Supplied data below:
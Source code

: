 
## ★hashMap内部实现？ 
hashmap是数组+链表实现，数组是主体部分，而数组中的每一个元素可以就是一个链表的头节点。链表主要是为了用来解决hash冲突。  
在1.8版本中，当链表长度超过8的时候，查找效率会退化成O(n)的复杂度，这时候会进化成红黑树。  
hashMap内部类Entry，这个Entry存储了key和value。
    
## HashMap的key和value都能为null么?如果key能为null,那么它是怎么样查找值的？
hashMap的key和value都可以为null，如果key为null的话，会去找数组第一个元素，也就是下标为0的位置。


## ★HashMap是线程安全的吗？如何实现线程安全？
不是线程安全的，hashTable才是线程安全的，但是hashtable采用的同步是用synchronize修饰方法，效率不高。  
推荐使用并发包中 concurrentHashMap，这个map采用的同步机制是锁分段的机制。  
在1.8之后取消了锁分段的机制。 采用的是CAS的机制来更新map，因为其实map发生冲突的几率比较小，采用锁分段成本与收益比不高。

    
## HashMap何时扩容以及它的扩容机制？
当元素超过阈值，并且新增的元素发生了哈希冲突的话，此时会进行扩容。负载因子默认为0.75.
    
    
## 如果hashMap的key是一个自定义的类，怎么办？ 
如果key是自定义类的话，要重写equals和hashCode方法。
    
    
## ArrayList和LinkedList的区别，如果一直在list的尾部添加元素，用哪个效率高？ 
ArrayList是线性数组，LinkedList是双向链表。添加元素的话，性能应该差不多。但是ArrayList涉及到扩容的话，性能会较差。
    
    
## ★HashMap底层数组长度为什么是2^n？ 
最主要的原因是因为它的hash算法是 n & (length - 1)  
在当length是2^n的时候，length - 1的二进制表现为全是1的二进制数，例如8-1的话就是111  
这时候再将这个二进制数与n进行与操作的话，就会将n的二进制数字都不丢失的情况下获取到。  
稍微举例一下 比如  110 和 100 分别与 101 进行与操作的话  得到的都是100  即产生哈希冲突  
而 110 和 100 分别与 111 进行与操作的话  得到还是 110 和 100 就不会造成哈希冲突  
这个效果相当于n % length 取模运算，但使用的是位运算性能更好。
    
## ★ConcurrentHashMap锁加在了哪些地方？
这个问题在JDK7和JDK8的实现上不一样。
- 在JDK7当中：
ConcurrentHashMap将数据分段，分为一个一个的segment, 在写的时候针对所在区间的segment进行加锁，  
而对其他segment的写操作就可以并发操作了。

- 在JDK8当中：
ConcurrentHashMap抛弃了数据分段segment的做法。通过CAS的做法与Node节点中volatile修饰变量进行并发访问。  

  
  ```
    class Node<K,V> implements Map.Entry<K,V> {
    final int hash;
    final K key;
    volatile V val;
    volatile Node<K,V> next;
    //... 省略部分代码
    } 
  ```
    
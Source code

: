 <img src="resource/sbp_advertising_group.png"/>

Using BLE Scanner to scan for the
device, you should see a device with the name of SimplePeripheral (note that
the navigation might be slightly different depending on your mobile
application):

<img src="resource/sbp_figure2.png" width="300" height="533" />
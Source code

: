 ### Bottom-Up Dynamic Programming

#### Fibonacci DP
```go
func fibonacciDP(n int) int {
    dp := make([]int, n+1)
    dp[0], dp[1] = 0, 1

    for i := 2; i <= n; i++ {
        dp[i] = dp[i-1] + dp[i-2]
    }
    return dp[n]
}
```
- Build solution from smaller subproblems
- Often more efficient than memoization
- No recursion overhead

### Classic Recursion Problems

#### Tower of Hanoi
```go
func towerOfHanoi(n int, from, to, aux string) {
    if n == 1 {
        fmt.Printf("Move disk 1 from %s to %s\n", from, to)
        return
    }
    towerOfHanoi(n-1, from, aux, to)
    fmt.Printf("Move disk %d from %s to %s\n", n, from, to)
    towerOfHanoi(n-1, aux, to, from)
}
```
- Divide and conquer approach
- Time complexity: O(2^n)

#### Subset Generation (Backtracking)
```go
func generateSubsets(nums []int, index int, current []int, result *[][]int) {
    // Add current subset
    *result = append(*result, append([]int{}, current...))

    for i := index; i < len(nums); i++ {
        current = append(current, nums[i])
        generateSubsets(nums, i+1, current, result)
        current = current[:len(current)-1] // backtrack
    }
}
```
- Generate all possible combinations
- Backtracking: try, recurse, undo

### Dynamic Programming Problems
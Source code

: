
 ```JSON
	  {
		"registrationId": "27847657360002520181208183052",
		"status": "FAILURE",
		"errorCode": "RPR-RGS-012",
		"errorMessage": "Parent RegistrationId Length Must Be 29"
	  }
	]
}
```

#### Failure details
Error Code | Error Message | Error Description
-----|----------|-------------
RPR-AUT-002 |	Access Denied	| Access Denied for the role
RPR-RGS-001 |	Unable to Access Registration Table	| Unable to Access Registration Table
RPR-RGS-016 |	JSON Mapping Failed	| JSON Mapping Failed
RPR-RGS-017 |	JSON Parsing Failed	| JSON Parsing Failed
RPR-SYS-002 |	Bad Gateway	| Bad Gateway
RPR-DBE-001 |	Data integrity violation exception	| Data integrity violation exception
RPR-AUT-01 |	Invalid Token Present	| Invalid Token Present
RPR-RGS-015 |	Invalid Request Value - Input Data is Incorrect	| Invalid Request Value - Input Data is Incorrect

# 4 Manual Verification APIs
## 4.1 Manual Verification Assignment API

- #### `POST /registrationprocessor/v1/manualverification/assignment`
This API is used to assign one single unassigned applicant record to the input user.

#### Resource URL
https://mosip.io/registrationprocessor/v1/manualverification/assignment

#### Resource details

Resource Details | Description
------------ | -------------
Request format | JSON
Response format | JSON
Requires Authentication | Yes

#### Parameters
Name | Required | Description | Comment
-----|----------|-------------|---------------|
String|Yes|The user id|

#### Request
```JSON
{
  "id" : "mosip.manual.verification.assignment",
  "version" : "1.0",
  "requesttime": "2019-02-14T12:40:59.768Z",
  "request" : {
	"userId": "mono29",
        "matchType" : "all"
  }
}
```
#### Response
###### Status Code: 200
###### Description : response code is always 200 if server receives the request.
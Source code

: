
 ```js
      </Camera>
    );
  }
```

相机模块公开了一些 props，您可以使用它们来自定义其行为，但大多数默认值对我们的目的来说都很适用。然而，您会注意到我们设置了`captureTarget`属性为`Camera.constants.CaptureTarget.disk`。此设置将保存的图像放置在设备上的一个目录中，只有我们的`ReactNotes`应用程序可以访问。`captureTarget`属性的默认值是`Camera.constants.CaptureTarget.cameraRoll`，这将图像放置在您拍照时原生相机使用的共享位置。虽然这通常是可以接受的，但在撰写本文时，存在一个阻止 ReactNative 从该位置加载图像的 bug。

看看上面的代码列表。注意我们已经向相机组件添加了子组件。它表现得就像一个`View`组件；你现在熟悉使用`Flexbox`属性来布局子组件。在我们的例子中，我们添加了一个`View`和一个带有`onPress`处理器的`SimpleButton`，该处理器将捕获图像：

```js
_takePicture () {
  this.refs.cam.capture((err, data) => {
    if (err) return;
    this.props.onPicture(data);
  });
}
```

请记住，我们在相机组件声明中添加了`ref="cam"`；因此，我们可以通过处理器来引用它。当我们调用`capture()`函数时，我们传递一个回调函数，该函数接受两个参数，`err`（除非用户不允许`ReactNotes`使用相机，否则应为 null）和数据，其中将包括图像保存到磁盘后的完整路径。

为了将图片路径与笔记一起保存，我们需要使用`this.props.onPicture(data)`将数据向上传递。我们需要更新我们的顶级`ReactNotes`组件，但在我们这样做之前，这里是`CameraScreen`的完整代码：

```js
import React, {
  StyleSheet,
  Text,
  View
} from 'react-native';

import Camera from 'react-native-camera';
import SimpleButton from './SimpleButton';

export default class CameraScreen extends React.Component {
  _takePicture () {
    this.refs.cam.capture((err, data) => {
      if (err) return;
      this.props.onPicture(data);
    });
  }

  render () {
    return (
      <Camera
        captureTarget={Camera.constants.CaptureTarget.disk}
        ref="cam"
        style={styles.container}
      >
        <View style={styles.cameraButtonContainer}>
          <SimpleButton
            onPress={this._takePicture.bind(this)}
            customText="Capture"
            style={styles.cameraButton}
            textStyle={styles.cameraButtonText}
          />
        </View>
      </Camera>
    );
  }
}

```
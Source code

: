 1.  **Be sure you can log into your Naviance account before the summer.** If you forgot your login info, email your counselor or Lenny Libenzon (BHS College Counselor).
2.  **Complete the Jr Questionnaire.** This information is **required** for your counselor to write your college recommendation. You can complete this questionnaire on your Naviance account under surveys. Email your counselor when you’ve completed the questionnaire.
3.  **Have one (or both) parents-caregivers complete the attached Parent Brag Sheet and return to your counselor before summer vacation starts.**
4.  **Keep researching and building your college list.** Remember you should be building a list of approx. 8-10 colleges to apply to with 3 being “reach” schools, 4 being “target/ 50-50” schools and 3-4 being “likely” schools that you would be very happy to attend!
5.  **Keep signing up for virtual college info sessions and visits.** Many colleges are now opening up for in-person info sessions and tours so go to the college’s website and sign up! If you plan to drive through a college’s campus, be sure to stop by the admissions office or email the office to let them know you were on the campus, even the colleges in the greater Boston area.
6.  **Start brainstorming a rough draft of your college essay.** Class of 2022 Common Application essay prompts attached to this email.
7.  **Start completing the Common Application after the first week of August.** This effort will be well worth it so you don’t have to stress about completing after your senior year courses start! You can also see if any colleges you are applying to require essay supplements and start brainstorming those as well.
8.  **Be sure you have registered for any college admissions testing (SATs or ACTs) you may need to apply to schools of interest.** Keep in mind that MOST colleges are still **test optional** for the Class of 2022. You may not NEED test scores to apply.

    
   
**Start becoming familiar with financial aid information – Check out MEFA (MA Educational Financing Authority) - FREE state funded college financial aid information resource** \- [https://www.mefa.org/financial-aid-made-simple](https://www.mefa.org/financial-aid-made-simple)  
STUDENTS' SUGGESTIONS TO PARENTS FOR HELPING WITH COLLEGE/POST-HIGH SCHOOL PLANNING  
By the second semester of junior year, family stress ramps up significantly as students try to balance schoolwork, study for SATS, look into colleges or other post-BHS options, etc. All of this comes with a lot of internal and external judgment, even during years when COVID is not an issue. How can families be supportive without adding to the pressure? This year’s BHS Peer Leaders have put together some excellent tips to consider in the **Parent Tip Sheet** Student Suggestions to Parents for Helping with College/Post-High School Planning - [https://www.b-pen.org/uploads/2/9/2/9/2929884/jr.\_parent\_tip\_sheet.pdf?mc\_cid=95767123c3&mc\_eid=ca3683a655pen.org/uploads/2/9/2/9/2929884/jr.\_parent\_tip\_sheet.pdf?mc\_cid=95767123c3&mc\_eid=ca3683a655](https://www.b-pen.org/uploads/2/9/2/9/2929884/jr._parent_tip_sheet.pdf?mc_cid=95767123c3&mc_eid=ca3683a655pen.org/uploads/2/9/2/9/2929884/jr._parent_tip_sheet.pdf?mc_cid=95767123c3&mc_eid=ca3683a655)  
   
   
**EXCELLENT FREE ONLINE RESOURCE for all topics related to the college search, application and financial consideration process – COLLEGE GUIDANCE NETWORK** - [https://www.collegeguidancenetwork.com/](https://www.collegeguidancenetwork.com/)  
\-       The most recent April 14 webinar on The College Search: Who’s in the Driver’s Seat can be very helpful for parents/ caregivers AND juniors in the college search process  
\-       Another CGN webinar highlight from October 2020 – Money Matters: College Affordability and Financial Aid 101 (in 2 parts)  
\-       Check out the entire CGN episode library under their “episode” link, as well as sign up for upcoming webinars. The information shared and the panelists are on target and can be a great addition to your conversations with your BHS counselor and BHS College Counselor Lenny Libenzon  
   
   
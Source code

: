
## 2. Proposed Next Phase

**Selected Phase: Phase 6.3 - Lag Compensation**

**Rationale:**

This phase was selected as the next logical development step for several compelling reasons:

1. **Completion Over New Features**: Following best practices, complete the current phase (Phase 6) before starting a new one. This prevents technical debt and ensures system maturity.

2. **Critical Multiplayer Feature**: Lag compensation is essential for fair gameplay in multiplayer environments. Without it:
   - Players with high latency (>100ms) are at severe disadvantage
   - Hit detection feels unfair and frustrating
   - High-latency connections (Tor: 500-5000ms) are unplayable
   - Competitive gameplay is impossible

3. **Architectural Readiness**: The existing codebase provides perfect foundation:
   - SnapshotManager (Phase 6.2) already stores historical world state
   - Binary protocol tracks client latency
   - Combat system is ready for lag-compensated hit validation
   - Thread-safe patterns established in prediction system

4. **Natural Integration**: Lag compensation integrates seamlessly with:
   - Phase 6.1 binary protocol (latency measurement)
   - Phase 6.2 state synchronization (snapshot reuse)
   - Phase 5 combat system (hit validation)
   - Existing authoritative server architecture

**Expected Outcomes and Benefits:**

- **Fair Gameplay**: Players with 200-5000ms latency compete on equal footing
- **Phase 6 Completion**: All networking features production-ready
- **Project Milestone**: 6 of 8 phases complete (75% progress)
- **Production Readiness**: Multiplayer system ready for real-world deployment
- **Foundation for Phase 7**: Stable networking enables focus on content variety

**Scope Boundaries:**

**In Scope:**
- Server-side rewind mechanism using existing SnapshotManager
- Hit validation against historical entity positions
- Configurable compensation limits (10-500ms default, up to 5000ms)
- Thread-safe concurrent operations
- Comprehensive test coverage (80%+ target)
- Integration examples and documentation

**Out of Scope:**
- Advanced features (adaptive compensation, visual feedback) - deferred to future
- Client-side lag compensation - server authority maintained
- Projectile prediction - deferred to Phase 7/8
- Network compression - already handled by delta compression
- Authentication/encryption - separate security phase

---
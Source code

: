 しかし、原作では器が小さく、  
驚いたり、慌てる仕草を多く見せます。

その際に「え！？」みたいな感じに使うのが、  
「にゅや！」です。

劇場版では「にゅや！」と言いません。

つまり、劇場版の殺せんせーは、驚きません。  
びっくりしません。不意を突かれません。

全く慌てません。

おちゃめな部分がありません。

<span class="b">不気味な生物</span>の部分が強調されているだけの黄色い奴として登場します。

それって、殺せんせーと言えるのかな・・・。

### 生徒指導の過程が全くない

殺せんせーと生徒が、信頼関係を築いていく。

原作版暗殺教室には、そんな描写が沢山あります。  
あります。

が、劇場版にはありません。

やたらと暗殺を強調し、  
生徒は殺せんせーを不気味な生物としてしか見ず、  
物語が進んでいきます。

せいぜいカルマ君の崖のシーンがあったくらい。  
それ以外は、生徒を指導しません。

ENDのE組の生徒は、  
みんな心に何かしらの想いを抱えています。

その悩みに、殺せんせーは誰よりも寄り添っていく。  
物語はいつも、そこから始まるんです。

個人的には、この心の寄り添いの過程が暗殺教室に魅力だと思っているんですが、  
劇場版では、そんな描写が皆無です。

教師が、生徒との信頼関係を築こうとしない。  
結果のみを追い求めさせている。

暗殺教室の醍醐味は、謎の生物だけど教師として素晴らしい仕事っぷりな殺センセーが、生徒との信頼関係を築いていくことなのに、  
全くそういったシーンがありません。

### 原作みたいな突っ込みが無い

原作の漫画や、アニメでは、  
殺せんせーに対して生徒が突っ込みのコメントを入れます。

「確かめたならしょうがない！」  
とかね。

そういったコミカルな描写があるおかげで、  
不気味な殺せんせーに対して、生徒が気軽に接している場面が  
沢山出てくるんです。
End of Supplied data.
** Aim of the task **
All lines in the listing above between the line with "在1.8版本中，当链表长度超" and the line with "100 分别与 101", inclusive, should be set down exactly, and no line outside that range.

** Expected output **
在1.8版本中，当链表长度超过8的时候，查找效率会退化成O(n)的复杂度，这时候会进化成红黑树。  
hashMap内部类Entry，这个Entry存储了key和value。
    
## HashMap的key和value都能为null么?如果key能为null,那么它是怎么样查找值的？
hashMap的key和value都可以为null，如果key为null的话，会去找数组第一个元素，也就是下标为0的位置。


## ★HashMap是线程安全的吗？如何实现线程安全？
不是线程安全的，hashTable才是线程安全的，但是hashtable采用的同步是用synchronize修饰方法，效率不高。  
推荐使用并发包中 concurrentHashMap，这个map采用的同步机制是锁分段的机制。  
在1.8之后取消了锁分段的机制。 采用的是CAS的机制来更新map，因为其实map发生冲突的几率比较小，采用锁分段成本与收益比不高。

    
## HashMap何时扩容以及它的扩容机制？
当元素超过阈值，并且新增的元素发生了哈希冲突的话，此时会进行扩容。负载因子默认为0.75.
    
    
## 如果hashMap的key是一个自定义的类，怎么办？ 
如果key是自定义类的话，要重写equals和hashCode方法。
    
    
## ArrayList和LinkedList的区别，如果一直在list的尾部添加元素，用哪个效率高？ 
ArrayList是线性数组，LinkedList是双向链表。添加元素的话，性能应该差不多。但是ArrayList涉及到扩容的话，性能会较差。
    
    
## ★HashMap底层数组长度为什么是2^n？ 
最主要的原因是因为它的hash算法是 n & (length - 1)  
在当length是2^n的时候，length - 1的二进制表现为全是1的二进制数，例如8-1的话就是111  
这时候再将这个二进制数与n进行与操作的话，就会将n的二进制数字都不丢失的情况下获取到。  
稍微举例一下 比如  110 和 100 分别与 101 进行与操作的话  得到的都是100  即产生哈希冲突  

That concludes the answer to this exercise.